Scholarly text editions pose a significant challenge in terms of secondary, cross-disciplinary analysis and their reusability due to a variety of factors. These factors encompass both the compilation of content and the analysis and preservation of the collected data. The challenges include:

different temporal and geographical focuses of the research topics
various languages and language levels
different writing systems
Presentation in various combinations of the original text, translation, facsimiles, etc.
Digital data is available in various system architectures and data models
The data collected may change during the publication period(“hot data”). (Only long-term archiving of the data after the project is completed (“cold data”)guarantees that the data remains unchanged.)

Making research data available over the long term is therefore an essential part of scientific research.

The project

The "edition2LD" project is working on a data curation solution that makes heterogeneous research data accessible over the long term and across the boundaries listed above. This solution must be flexible enough to accommodate the heterogeneity of the data while also being robust enough to ensure long-term viability. To achieve this, the edition2LD project follows the Linked Data (LD) paradigm and integrates the data into the Semantic Web.

Case Study as a "Best Practice"

To develop the workflow for Linked Data (LD) modeling, the project has chosen as its use case the editions produced by the HAdW Research Centerfor “Religious and Legal Historical Sources of Pre-modern Nepal” (Nepal-FS). The research center produces digital editions of Nepali texts (in Devanagari script), including facsimiles, English translations (in Roman script), commentaries, and index entries (people, places, technical terms).

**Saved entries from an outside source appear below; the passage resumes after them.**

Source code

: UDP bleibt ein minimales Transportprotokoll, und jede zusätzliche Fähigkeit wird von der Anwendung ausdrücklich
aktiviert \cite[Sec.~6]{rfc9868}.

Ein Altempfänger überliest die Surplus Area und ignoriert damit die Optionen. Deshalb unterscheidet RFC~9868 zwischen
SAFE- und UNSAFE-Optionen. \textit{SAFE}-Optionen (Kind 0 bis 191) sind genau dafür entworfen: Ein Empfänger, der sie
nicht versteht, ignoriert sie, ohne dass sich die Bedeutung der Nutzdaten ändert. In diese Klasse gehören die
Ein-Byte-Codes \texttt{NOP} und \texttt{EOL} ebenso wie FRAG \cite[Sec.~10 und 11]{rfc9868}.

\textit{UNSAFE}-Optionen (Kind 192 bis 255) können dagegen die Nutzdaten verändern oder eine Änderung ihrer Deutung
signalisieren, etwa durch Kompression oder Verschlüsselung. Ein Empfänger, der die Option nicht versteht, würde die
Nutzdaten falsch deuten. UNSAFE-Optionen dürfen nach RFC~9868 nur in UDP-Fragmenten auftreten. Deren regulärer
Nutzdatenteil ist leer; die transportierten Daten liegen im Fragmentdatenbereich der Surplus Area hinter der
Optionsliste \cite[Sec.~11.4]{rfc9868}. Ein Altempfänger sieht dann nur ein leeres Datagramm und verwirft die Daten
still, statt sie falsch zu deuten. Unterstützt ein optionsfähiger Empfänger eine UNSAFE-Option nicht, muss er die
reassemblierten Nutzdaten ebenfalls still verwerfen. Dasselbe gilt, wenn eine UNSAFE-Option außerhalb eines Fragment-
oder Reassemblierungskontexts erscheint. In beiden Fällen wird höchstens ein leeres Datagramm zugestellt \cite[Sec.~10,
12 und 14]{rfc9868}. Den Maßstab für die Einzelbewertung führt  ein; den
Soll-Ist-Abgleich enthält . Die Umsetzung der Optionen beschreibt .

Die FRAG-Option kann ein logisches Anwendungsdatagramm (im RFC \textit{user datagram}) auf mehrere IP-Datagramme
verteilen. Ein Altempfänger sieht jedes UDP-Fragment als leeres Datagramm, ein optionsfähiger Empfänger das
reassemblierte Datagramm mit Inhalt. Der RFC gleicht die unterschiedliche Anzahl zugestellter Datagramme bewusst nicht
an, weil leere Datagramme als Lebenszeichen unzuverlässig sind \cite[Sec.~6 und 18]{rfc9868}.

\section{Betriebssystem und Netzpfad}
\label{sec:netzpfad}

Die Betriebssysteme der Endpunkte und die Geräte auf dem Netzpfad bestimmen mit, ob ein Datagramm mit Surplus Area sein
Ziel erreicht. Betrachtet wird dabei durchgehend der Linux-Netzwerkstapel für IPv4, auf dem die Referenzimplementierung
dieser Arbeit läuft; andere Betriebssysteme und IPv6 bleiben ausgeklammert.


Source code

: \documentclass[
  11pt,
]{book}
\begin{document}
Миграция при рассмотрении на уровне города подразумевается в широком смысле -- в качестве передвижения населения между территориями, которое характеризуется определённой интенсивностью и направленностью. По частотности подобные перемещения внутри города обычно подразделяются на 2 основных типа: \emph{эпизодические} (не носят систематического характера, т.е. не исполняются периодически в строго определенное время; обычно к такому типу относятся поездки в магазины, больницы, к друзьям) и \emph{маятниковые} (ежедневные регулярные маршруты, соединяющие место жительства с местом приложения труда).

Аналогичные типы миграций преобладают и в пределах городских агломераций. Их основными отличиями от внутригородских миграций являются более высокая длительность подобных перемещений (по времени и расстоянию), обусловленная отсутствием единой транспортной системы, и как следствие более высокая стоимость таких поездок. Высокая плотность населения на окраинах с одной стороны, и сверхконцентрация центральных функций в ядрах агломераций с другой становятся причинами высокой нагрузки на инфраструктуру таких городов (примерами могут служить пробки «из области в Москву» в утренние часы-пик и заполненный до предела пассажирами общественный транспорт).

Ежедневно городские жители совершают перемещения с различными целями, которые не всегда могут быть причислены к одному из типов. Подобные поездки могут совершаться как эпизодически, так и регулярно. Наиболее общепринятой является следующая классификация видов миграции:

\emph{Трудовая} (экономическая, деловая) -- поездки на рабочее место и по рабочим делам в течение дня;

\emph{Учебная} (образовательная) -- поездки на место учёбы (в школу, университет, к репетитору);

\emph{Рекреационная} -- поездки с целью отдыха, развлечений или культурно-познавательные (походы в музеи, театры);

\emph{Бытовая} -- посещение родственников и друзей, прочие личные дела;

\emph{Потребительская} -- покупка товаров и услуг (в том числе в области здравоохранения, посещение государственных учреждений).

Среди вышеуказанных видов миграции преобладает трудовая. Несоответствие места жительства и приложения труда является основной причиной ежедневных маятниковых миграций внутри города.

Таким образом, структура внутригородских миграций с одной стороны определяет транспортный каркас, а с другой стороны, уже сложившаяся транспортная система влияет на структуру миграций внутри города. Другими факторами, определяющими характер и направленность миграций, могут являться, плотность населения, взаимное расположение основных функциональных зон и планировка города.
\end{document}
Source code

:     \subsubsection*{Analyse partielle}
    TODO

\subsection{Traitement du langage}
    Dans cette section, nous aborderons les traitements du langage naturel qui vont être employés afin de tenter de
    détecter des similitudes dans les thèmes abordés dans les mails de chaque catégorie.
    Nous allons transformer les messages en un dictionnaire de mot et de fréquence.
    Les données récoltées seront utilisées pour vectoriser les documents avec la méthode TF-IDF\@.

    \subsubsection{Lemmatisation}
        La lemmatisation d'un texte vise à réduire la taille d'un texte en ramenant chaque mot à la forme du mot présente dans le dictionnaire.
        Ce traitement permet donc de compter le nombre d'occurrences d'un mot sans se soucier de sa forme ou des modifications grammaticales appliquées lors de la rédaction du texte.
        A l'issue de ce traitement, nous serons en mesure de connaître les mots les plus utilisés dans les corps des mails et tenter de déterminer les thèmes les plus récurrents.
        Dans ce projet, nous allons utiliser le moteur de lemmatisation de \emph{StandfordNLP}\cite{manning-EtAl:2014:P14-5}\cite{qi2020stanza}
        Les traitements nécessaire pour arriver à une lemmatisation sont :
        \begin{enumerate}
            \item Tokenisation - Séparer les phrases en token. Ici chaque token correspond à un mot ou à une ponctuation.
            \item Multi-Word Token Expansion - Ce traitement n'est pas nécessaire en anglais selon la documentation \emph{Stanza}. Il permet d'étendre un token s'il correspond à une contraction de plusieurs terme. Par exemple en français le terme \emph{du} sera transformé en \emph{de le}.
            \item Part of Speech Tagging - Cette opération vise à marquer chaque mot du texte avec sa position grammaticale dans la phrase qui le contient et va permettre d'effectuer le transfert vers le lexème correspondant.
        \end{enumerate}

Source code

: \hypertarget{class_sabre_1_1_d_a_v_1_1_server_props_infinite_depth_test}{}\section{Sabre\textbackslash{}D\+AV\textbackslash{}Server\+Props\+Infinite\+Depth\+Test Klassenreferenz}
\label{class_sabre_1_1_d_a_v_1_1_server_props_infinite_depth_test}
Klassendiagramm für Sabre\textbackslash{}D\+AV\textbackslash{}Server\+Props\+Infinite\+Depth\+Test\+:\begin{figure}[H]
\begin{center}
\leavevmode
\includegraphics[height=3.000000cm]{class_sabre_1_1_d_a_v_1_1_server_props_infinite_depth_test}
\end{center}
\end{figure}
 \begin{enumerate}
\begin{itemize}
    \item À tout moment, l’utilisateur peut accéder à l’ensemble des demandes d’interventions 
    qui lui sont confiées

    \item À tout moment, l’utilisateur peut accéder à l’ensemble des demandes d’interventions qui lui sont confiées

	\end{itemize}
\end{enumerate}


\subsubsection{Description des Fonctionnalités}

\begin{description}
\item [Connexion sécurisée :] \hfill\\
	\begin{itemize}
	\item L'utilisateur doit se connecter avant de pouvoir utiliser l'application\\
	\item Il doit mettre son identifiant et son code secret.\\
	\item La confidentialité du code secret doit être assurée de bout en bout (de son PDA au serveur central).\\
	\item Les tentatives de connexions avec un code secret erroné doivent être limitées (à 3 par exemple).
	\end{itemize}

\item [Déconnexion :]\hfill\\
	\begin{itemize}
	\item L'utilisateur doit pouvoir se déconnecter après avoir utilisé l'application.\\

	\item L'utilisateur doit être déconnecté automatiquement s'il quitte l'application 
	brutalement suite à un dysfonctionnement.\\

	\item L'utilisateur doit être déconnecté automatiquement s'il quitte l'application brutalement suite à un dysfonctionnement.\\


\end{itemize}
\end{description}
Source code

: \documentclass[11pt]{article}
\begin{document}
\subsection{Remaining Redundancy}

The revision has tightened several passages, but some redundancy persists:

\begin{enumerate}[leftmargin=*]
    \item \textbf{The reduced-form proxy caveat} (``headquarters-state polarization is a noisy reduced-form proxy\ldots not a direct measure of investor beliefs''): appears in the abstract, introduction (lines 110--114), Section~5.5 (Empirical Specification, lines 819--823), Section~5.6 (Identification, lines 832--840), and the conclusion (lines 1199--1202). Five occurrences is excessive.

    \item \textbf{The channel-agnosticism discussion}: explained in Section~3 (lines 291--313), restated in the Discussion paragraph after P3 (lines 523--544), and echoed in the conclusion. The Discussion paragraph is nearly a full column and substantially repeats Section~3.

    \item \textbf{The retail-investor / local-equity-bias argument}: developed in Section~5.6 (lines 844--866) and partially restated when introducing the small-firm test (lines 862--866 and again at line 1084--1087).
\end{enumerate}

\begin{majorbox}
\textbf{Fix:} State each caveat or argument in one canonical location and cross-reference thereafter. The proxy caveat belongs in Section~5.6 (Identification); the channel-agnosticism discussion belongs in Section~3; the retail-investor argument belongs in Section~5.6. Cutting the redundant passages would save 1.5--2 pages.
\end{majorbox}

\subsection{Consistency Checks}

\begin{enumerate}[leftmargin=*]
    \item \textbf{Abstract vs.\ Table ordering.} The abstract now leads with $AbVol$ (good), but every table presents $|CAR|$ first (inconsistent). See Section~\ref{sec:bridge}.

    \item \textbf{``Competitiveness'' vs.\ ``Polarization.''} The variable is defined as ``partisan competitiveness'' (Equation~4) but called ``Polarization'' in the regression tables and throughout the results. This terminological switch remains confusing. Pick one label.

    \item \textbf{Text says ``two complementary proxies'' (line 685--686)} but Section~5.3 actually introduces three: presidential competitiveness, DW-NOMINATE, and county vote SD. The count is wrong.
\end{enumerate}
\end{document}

Articles are published on nepalica.hadw.de and, with a DOI assigned, on the Heidelberg University Library website (see, for example, hadw).

Digital edition of “Sources on the History of Religion and Law in Pre-Modern Nepal,” nepalica.hadw.de.

Approach

The workflow for LD modeling should be generic enough to allow for future transferability to other projects. At the same time, it should be capable of—when triggered repeatedly—converting data in batches to RDF, thereby addressing the major challenge posed by dynamic “hot data.” When developing the automated mapping processes, it is therefore immensely important to minimize the need for manual post-processing, ideally to the point where it only needs to be performed once.

The project focuses on modeling the information units “text,” “English translation,” named entities (names of people and places), and technical terms, as well as metadata. For modeling named entities, the project can draw on entries from the Nepal-FS register, some of which already include links to standard data repositories and encyclopedic resources.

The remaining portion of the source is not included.